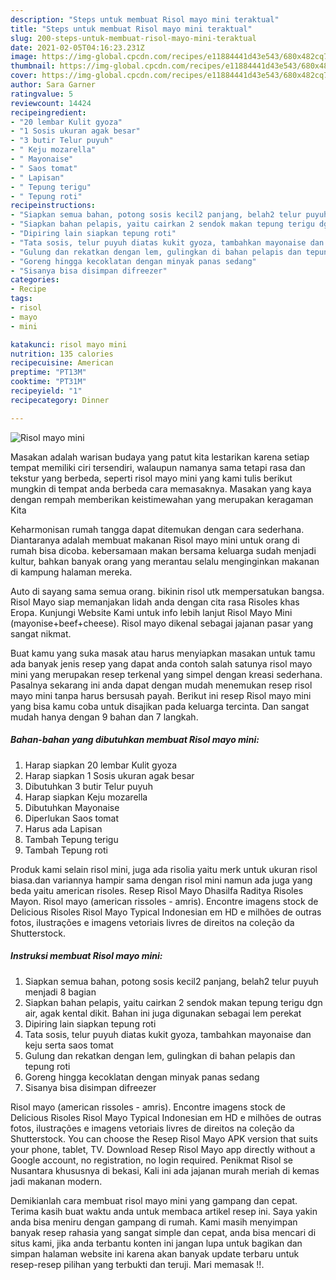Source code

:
 ```yaml
---
description: "Steps untuk membuat Risol mayo mini teraktual"
title: "Steps untuk membuat Risol mayo mini teraktual"
slug: 200-steps-untuk-membuat-risol-mayo-mini-teraktual
date: 2021-02-05T04:16:23.231Z
image: https://img-global.cpcdn.com/recipes/e11884441d43e543/680x482cq70/risol-mayo-mini-foto-resep-utama.jpg
thumbnail: https://img-global.cpcdn.com/recipes/e11884441d43e543/680x482cq70/risol-mayo-mini-foto-resep-utama.jpg
cover: https://img-global.cpcdn.com/recipes/e11884441d43e543/680x482cq70/risol-mayo-mini-foto-resep-utama.jpg
author: Sara Garner
ratingvalue: 5
reviewcount: 14424
recipeingredient:
- "20 lembar Kulit gyoza"
- "1 Sosis ukuran agak besar"
- "3 butir Telur puyuh"
- " Keju mozarella"
- " Mayonaise"
- " Saos tomat"
- " Lapisan"
- " Tepung terigu"
- " Tepung roti"
recipeinstructions:
- "Siapkan semua bahan, potong sosis kecil2 panjang, belah2 telur puyuh menjadi 8 bagian"
- "Siapkan bahan pelapis, yaitu cairkan 2 sendok makan tepung terigu dgn air, agak kental dikit. Bahan ini juga digunakan sebagai lem perekat"
- "Dipiring lain siapkan tepung roti"
- "Tata sosis, telur puyuh diatas kukit gyoza, tambahkan mayonaise dan keju serta saos tomat"
- "Gulung dan rekatkan dengan lem, gulingkan di bahan pelapis dan tepung roti"
- "Goreng hingga kecoklatan dengan minyak panas sedang"
- "Sisanya bisa disimpan difreezer"
categories:
- Recipe
tags:
- risol
- mayo
- mini

katakunci: risol mayo mini 
nutrition: 135 calories
recipecuisine: American
preptime: "PT13M"
cooktime: "PT31M"
recipeyield: "1"
recipecategory: Dinner

---
```



![Risol mayo mini](https://img-global.cpcdn.com/recipes/e11884441d43e543/680x482cq70/risol-mayo-mini-foto-resep-utama.jpg)

Masakan adalah warisan budaya yang patut kita lestarikan karena setiap tempat memiliki ciri tersendiri, walaupun namanya sama tetapi rasa dan tekstur yang berbeda, seperti risol mayo mini yang kami tulis berikut mungkin di tempat anda berbeda cara memasaknya. Masakan yang kaya dengan rempah memberikan keistimewahan yang merupakan keragaman Kita

Keharmonisan rumah tangga dapat ditemukan dengan cara sederhana. Diantaranya adalah membuat makanan Risol mayo mini untuk orang di rumah bisa dicoba. kebersamaan makan bersama keluarga sudah menjadi kultur, bahkan banyak orang yang merantau selalu menginginkan makanan di kampung halaman mereka.

Auto di sayang sama semua orang. bikinin risol utk mempersatukan bangsa. Risol Mayo siap memanjakan lidah anda dengan cita rasa Risoles khas Eropa. Kunjungi Website Kami untuk info lebih lanjut  Risol Mayo Mini (mayonise+beef+cheese). Risol mayo dikenal sebagai jajanan pasar yang sangat nikmat.

Buat kamu yang suka masak atau harus menyiapkan masakan untuk tamu ada banyak jenis resep yang dapat anda contoh salah satunya risol mayo mini yang merupakan resep terkenal yang simpel dengan kreasi sederhana. Pasalnya sekarang ini anda dapat dengan mudah menemukan resep risol mayo mini tanpa harus bersusah payah.
Berikut ini resep Risol mayo mini yang bisa kamu coba untuk disajikan pada keluarga tercinta. Dan sangat mudah hanya dengan 9 bahan dan 7 langkah.


<!--inarticleads1-->

##### Bahan-bahan yang dibutuhkan membuat Risol mayo mini:

1. Harap siapkan 20 lembar Kulit gyoza
1. Harap siapkan 1 Sosis ukuran agak besar
1. Dibutuhkan 3 butir Telur puyuh
1. Harap siapkan  Keju mozarella
1. Dibutuhkan  Mayonaise
1. Diperlukan  Saos tomat
1. Harus ada  Lapisan
1. Tambah  Tepung terigu
1. Tambah  Tepung roti


Produk kami selain risol mini, juga ada risolia yaitu merk untuk ukuran risol biasa.dan variannya hampir sama dengan risol mini namun ada juga yang beda yaitu american risoles. Resep Risol Mayo Dhasilfa Raditya Risoles Mayon. Risol mayo (american rissoles - amris). Encontre imagens stock de Delicious Risoles Risol Mayo Typical Indonesian em HD e milhões de outras fotos, ilustrações e imagens vetoriais livres de direitos na coleção da Shutterstock. 

<!--inarticleads2-->

##### Instruksi membuat  Risol mayo mini:

1. Siapkan semua bahan, potong sosis kecil2 panjang, belah2 telur puyuh menjadi 8 bagian
1. Siapkan bahan pelapis, yaitu cairkan 2 sendok makan tepung terigu dgn air, agak kental dikit. Bahan ini juga digunakan sebagai lem perekat
1. Dipiring lain siapkan tepung roti
1. Tata sosis, telur puyuh diatas kukit gyoza, tambahkan mayonaise dan keju serta saos tomat
1. Gulung dan rekatkan dengan lem, gulingkan di bahan pelapis dan tepung roti
1. Goreng hingga kecoklatan dengan minyak panas sedang
1. Sisanya bisa disimpan difreezer


Risol mayo (american rissoles - amris). Encontre imagens stock de Delicious Risoles Risol Mayo Typical Indonesian em HD e milhões de outras fotos, ilustrações e imagens vetoriais livres de direitos na coleção da Shutterstock. You can choose the Resep Risol Mayo APK version that suits your phone, tablet, TV. Download Resep Risol Mayo app directly without a Google account, no registration, no login required. Penikmat Risol se Nusantara khususnya di bekasi, Kali ini ada jajanan murah meriah di kemas jadi makanan modern. 

Demikianlah cara membuat risol mayo mini yang gampang dan cepat. Terima kasih buat waktu anda untuk membaca artikel resep ini. Saya yakin anda bisa meniru dengan gampang di rumah. Kami masih menyimpan banyak resep rahasia yang sangat simple dan cepat, anda bisa mencari di situs kami, jika anda terbantu konten ini jangan lupa untuk bagikan dan simpan halaman website ini karena akan banyak update terbaru untuk resep-resep pilihan yang terbukti dan teruji. Mari memasak !!. 
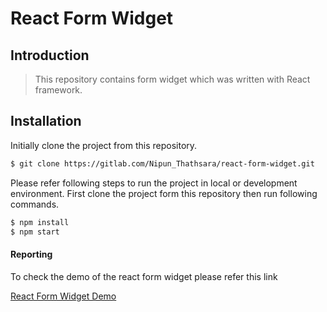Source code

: # React Form Widget


## Introduction

> This repository contains form widget which was written with React framework.

## Installation

Initially clone the project from this repository.

```sh
$ git clone https://gitlab.com/Nipun_Thathsara/react-form-widget.git
```

Please refer following steps to run the project in local or development
environment. First clone the project form this repository then run following
commands.

```sh
$ npm install
$ npm start
```

#### Reporting 

To check the demo of the react form widget please refer this link

[React Form Widget Demo](https://codesandbox.io/s/react-widget-forked-12cuv?file=/index.html)
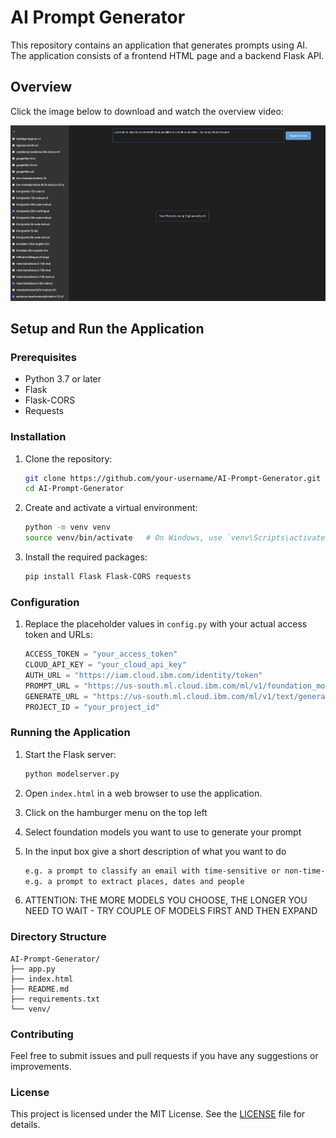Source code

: # AI Prompt Generator

This repository contains an application that generates prompts using AI. The application consists of a frontend HTML page and a backend Flask API.

## Overview

Click the image below to download and watch the overview video:

[![Watch the video](https://github.com/ijgitsh/Ai-prompt-generator/blob/main/aigent.png)](https://github.com/ijgitsh/Ai-prompt-generator/blob/main/ai-prompt-gen.mp4)


## Setup and Run the Application

### Prerequisites

- Python 3.7 or later 
- Flask
- Flask-CORS
- Requests

### Installation

1. Clone the repository:
    ```bash
    git clone https://github.com/your-username/AI-Prompt-Generator.git
    cd AI-Prompt-Generator
    ```

2. Create and activate a virtual environment:
    ```bash
    python -m venv venv
    source venv/bin/activate   # On Windows, use `venv\Scripts\activate`
    ```

3. Install the required packages:
    ```bash
    pip install Flask Flask-CORS requests
    ```

### Configuration

1. Replace the placeholder values in `config.py` with your actual access token and URLs:
    ```python
    ACCESS_TOKEN = "your_access_token"
    CLOUD_API_KEY = "your_cloud_api_key"
    AUTH_URL = "https://iam.cloud.ibm.com/identity/token"
    PROMPT_URL = "https://us-south.ml.cloud.ibm.com/ml/v1/foundation_model_specs?version=2023-05-02&pattern=modelid_*"
    GENERATE_URL = "https://us-south.ml.cloud.ibm.com/ml/v1/text/generation?version=2023-05-29"
    PROJECT_ID = "your_project_id"
    ```

### Running the Application

1. Start the Flask server:
    ```bash
    python modelserver.py
    ```

2. Open `index.html` in a web browser to use the application.
3. Click on the hamburger menu on the top left
4. Select foundation models you want to use to generate your prompt
5. In the input box give a short description of what you want to do 
    ```bash
    e.g. a prompt to classify an email with time-sensitive or non-time-sensitive - my output should be json
    e.g. a prompt to extract places, dates and people 
    ```
6. ATTENTION: THE MORE MODELS YOU CHOOSE, THE LONGER YOU NEED TO WAIT - TRY COUPLE OF MODELS FIRST AND THEN EXPAND 

### Directory Structure

    AI-Prompt-Generator/
    ├── app.py
    ├── index.html
    ├── README.md
    ├── requirements.txt
    └── venv/


### Contributing

Feel free to submit issues and pull requests if you have any suggestions or improvements.

### License

This project is licensed under the MIT License. See the [LICENSE](LICENSE) file for details.
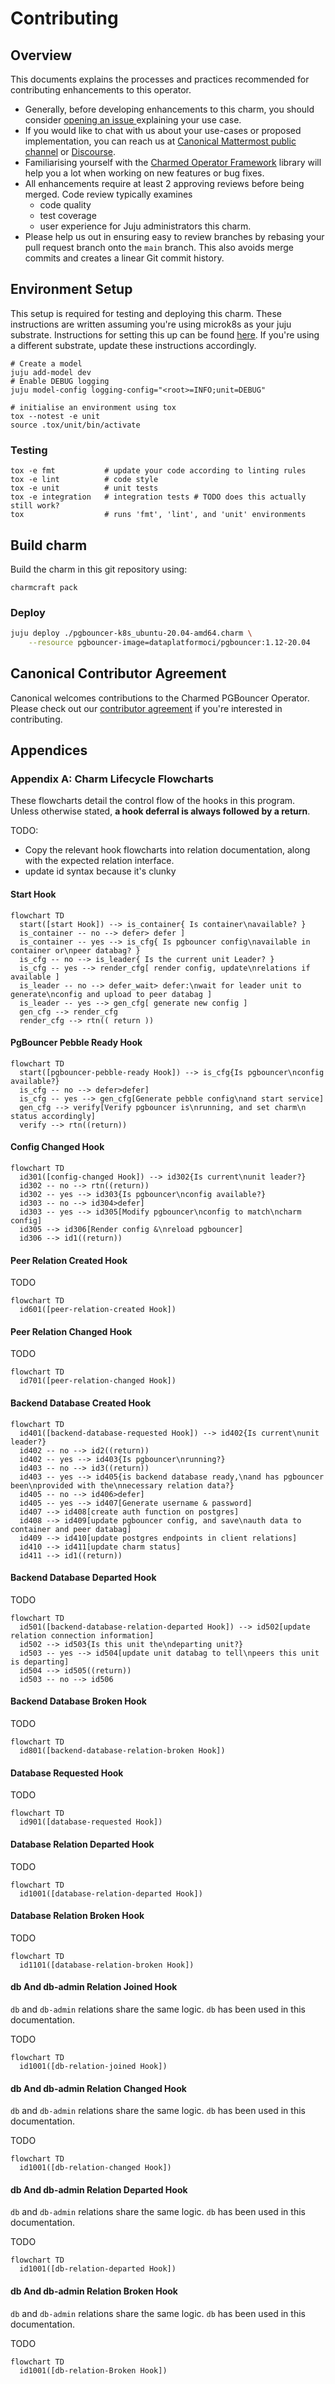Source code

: # Contributing

## Overview

This documents explains the processes and practices recommended for contributing enhancements to
this operator.

- Generally, before developing enhancements to this charm, you should consider [opening an issue
  ](https://github.com/canonical/pgbouncer-k8s-operator/issues) explaining your use case.
- If you would like to chat with us about your use-cases or proposed implementation, you can reach
  us at [Canonical Mattermost public channel](https://chat.charmhub.io/charmhub/channels/charm-dev)
  or [Discourse](https://discourse.charmhub.io/).
- Familiarising yourself with the [Charmed Operator Framework](https://juju.is/docs/sdk) library
  will help you a lot when working on new features or bug fixes.
- All enhancements require at least 2 approving reviews before being merged. Code review typically examines
  - code quality
  - test coverage
  - user experience for Juju administrators this charm.
- Please help us out in ensuring easy to review branches by rebasing your pull request branch onto
  the `main` branch. This also avoids merge commits and creates a linear Git commit history.

## Environment Setup

This setup is required for testing and deploying this charm. These instructions are written assuming you're using microk8s as your juju substrate. Instructions for setting this up can be found [here](https://juju.is/docs/olm/microk8s). If you're using a different substrate, update these instructions accordingly.

```shell
# Create a model
juju add-model dev
# Enable DEBUG logging
juju model-config logging-config="<root>=INFO;unit=DEBUG"

# initialise an environment using tox
tox --notest -e unit
source .tox/unit/bin/activate
```

### Testing

```shell
tox -e fmt           # update your code according to linting rules
tox -e lint          # code style
tox -e unit          # unit tests
tox -e integration   # integration tests # TODO does this actually still work?
tox                  # runs 'fmt', 'lint', and 'unit' environments
```

## Build charm

Build the charm in this git repository using:

```shell
charmcraft pack
```

### Deploy

```bash
juju deploy ./pgbouncer-k8s_ubuntu-20.04-amd64.charm \
    --resource pgbouncer-image=dataplatformoci/pgbouncer:1.12-20.04
```

## Canonical Contributor Agreement

Canonical welcomes contributions to the Charmed PGBouncer Operator. Please check out our [contributor agreement](https://ubuntu.com/legal/contributors) if you're interested in contributing.

## Appendices

### Appendix A: Charm Lifecycle Flowcharts

These flowcharts detail the control flow of the hooks in this program. Unless otherwise stated, **a hook deferral is always followed by a return**.

TODO:

- Copy the relevant hook flowcharts into relation documentation, along with the expected relation interface.
- update id syntax because it's clunky

#### Start Hook

```mermaid
flowchart TD
  start([start Hook]) --> is_container{ Is container\navailable? }
  is_container -- no --> defer> defer ]
  is_container -- yes --> is_cfg{ Is pgbouncer config\navailable in container or\npeer databag? }
  is_cfg -- no --> is_leader{ Is the current unit Leader? }
  is_cfg -- yes --> render_cfg[ render config, update\nrelations if available ]
  is_leader -- no --> defer_wait> defer:\nwait for leader unit to generate\nconfig and upload to peer databag ]
  is_leader -- yes --> gen_cfg[ generate new config ]
  gen_cfg --> render_cfg
  render_cfg --> rtn(( return ))
```

#### PgBouncer Pebble Ready Hook

```mermaid
flowchart TD
  start([pgbouncer-pebble-ready Hook]) --> is_cfg{Is pgbouncer\nconfig available?}
  is_cfg -- no --> defer>defer]
  is_cfg -- yes --> gen_cfg[Generate pebble config\nand start service]
  gen_cfg --> verify[Verify pgbouncer is\nrunning, and set charm\n status accordingly]
  verify --> rtn((return))
```

#### Config Changed Hook

```mermaid
flowchart TD
  id301([config-changed Hook]) --> id302{Is current\nunit leader?}
  id302 -- no --> rtn((return))
  id302 -- yes --> id303{Is pgbouncer\nconfig available?}
  id303 -- no --> id304>defer]
  id303 -- yes --> id305[Modify pgbouncer\nconfig to match\ncharm config]
  id305 --> id306[Render config &\nreload pgbouncer]
  id306 --> id1((return))
```

#### Peer Relation Created Hook

TODO

```mermaid
flowchart TD
  id601([peer-relation-created Hook])
```

#### Peer Relation Changed Hook

TODO

```mermaid
flowchart TD
  id701([peer-relation-changed Hook])
```

#### Backend Database Created Hook

```mermaid
flowchart TD
  id401([backend-database-requested Hook]) --> id402{Is current\nunit leader?}
  id402 -- no --> id2((return))
  id402 -- yes --> id403{Is pgbouncer\nrunning?}
  id403 -- no --> id3((return))
  id403 -- yes --> id405{is backend database ready,\nand has pgbouncer been\nprovided with the\nnecessary relation data?}
  id405 -- no --> id406>defer]
  id405 -- yes --> id407[Generate username & password]
  id407 --> id408[create auth function on postgres]
  id408 --> id409[update pgbouncer config, and save\nauth data to container and peer databag]
  id409 --> id410[update postgres endpoints in client relations]
  id410 --> id411[update charm status]
  id411 --> id1((return))
```

#### Backend Database Departed Hook

TODO

```mermaid
flowchart TD
  id501([backend-database-relation-departed Hook]) --> id502[update relation connection information]
  id502 --> id503{Is this unit the\ndeparting unit?}
  id503 -- yes --> id504[update unit databag to tell\npeers this unit is departing]
  id504 --> id505((return))
  id503 -- no --> id506
```

#### Backend Database Broken Hook

TODO

```mermaid
flowchart TD
  id801([backend-database-relation-broken Hook])
```

#### Database Requested Hook

TODO

```mermaid
flowchart TD
  id901([database-requested Hook])
```

#### Database Relation Departed Hook

TODO

```mermaid
flowchart TD
  id1001([database-relation-departed Hook])
```


#### Database Relation Broken Hook

TODO

```mermaid
flowchart TD
  id1101([database-relation-broken Hook])
```

#### db And db-admin Relation Joined Hook

`db` and `db-admin` relations share the same logic. `db` has been used in this documentation.

TODO

```mermaid
flowchart TD
  id1001([db-relation-joined Hook])
```

#### db And db-admin Relation Changed Hook

`db` and `db-admin` relations share the same logic. `db` has been used in this documentation.

TODO

```mermaid
flowchart TD
  id1001([db-relation-changed Hook])
```

#### db And db-admin Relation Departed Hook

`db` and `db-admin` relations share the same logic. `db` has been used in this documentation.

TODO

```mermaid
flowchart TD
  id1001([db-relation-departed Hook])
```

#### db And db-admin Relation Broken Hook

`db` and `db-admin` relations share the same logic. `db` has been used in this documentation.

TODO

```mermaid
flowchart TD
  id1001([db-relation-Broken Hook])
```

* What you will do
The expected output is a verbatim retyping of each line from the one with "#### db And db-admin Relation Broken Hook" to the end of the listing above, with both end lines kept and nothing added.

* Solution to this task
#### db And db-admin Relation Broken Hook

`db` and `db-admin` relations share the same logic. `db` has been used in this documentation.

TODO

```mermaid
flowchart TD
  id1001([db-relation-Broken Hook])
```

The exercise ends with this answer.